» Task statement: Search the listing below for the string "Ruby", then copy every line it appears in.

» Data records:
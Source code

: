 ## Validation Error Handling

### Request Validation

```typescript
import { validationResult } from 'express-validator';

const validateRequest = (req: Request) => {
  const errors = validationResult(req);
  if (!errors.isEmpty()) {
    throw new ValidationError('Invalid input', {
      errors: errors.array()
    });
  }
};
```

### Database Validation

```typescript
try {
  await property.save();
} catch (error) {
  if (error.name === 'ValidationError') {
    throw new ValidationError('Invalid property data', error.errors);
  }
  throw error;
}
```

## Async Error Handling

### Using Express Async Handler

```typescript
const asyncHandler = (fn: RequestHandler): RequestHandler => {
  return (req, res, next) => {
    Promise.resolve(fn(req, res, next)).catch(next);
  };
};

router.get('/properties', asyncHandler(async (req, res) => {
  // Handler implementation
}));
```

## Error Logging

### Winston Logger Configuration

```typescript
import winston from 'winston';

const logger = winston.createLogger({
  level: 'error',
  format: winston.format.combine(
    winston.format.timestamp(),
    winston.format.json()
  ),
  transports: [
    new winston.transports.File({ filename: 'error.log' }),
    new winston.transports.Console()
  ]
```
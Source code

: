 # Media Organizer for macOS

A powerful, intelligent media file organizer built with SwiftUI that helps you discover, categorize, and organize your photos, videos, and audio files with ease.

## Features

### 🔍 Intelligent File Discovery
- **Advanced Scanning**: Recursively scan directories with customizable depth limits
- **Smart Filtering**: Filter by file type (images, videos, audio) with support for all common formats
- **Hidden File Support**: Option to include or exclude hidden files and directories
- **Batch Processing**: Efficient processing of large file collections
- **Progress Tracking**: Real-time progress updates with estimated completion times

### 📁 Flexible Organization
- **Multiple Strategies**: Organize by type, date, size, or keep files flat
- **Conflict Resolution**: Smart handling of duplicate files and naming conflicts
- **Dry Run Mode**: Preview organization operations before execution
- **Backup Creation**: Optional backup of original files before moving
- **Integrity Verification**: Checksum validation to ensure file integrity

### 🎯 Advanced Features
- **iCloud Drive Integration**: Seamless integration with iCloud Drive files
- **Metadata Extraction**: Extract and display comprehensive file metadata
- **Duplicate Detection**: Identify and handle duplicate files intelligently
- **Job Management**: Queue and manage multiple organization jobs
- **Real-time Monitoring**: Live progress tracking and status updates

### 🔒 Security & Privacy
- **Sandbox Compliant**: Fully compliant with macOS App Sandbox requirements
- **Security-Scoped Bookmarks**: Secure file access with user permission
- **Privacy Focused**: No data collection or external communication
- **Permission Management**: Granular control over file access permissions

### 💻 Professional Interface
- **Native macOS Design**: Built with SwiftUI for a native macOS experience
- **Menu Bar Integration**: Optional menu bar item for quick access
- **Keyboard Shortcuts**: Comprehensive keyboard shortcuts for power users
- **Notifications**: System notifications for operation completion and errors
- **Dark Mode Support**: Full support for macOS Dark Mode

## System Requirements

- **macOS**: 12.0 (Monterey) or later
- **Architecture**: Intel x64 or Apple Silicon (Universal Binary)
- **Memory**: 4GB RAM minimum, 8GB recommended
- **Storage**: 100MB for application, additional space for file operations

---

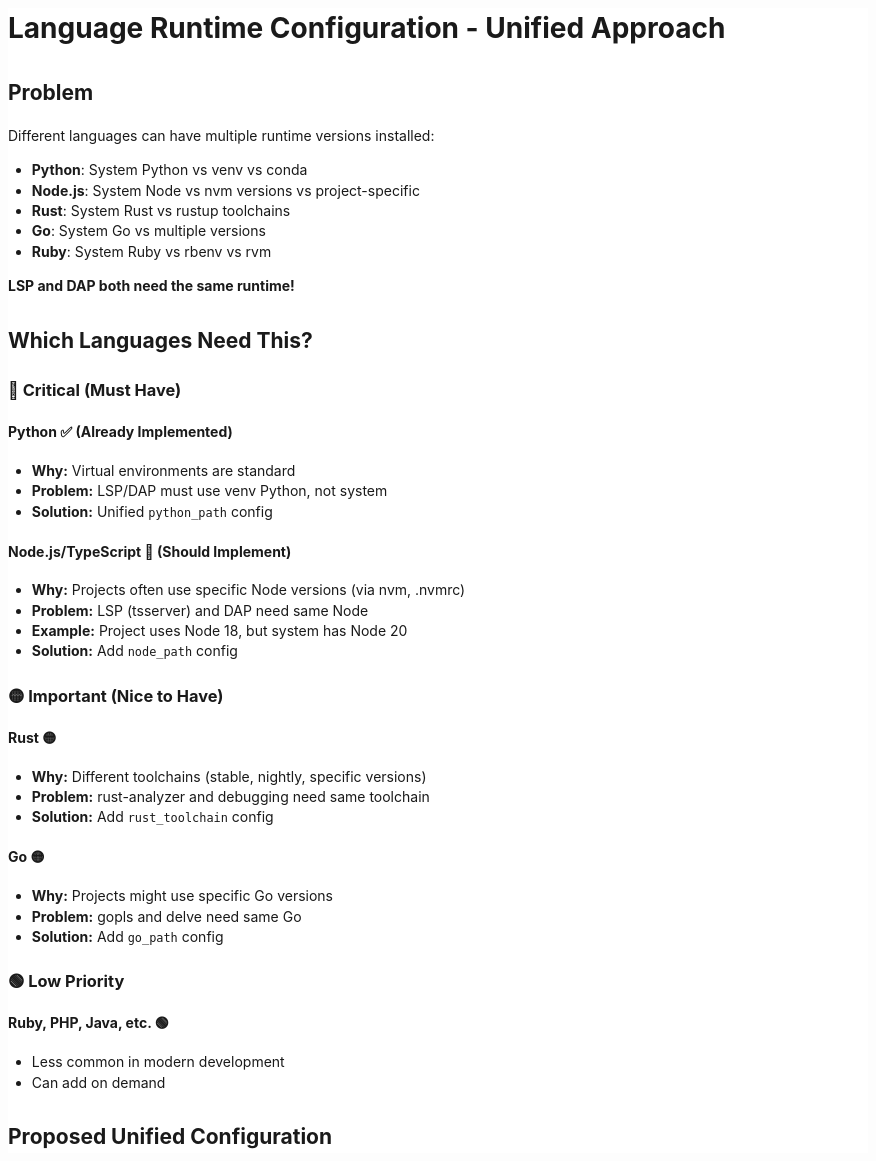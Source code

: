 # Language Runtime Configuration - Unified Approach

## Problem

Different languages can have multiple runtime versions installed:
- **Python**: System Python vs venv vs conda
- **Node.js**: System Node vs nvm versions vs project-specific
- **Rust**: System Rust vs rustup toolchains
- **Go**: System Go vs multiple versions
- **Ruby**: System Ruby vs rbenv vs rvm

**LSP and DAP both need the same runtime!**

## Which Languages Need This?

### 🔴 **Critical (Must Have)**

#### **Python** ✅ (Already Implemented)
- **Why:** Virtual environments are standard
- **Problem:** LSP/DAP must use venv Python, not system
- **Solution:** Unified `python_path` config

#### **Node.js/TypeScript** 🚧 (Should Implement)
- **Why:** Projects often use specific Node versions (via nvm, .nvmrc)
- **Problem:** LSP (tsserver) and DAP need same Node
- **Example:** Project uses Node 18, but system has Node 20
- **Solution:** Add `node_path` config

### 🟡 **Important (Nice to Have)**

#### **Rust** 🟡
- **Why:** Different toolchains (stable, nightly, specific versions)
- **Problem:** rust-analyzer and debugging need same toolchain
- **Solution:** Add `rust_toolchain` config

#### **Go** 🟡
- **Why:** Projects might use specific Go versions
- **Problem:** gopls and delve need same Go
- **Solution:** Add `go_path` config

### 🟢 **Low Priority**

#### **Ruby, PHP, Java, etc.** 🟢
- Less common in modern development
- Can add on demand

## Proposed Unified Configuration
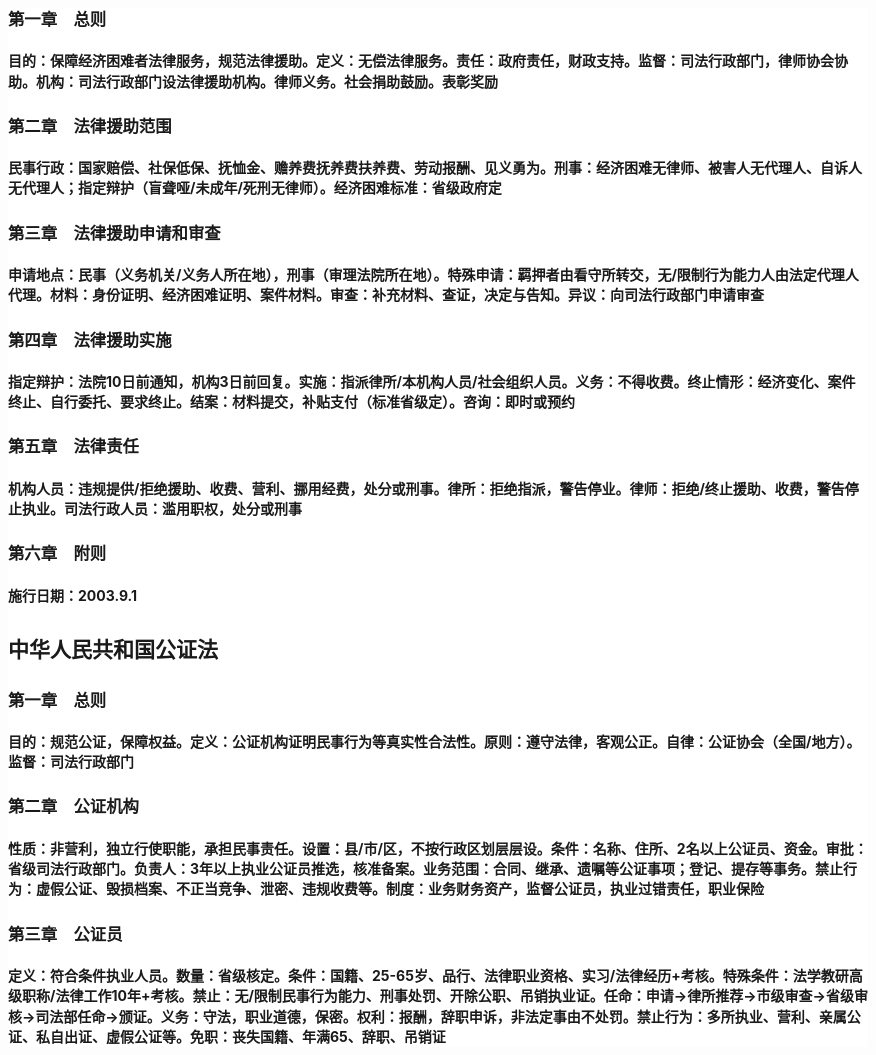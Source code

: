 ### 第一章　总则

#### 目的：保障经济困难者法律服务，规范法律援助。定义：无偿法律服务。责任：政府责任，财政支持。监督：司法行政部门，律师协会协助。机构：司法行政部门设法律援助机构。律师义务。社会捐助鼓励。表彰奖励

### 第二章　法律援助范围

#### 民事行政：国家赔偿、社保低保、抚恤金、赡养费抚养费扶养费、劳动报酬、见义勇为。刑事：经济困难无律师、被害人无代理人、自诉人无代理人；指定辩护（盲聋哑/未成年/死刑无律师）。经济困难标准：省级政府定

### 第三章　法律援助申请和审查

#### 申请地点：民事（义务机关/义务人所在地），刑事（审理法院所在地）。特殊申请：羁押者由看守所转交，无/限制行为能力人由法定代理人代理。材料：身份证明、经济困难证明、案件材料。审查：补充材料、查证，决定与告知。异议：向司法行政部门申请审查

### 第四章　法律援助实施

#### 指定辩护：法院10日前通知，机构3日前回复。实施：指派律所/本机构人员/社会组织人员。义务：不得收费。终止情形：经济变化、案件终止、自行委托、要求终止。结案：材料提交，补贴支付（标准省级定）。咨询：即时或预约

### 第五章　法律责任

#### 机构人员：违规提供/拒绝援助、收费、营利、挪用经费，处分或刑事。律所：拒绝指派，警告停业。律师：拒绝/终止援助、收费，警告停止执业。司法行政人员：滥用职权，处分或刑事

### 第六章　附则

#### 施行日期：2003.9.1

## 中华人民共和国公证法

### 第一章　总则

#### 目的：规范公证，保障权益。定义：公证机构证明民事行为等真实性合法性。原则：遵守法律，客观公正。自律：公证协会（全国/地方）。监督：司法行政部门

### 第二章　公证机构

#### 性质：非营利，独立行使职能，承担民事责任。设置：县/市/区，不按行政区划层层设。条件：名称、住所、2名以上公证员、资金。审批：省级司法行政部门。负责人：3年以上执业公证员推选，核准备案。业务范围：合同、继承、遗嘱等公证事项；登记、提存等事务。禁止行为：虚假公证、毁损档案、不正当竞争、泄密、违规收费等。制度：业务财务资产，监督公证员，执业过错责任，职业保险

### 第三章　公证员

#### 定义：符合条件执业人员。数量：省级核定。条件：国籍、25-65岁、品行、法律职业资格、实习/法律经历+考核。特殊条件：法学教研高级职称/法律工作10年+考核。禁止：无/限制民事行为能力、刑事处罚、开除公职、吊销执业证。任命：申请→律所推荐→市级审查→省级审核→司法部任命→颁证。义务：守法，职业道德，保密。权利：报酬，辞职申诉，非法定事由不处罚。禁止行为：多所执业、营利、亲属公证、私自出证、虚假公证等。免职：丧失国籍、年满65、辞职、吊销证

» The answer:
- **Ruby**: System Ruby vs rbenv vs rvm
#### **Ruby, PHP, Java, etc.** 🟢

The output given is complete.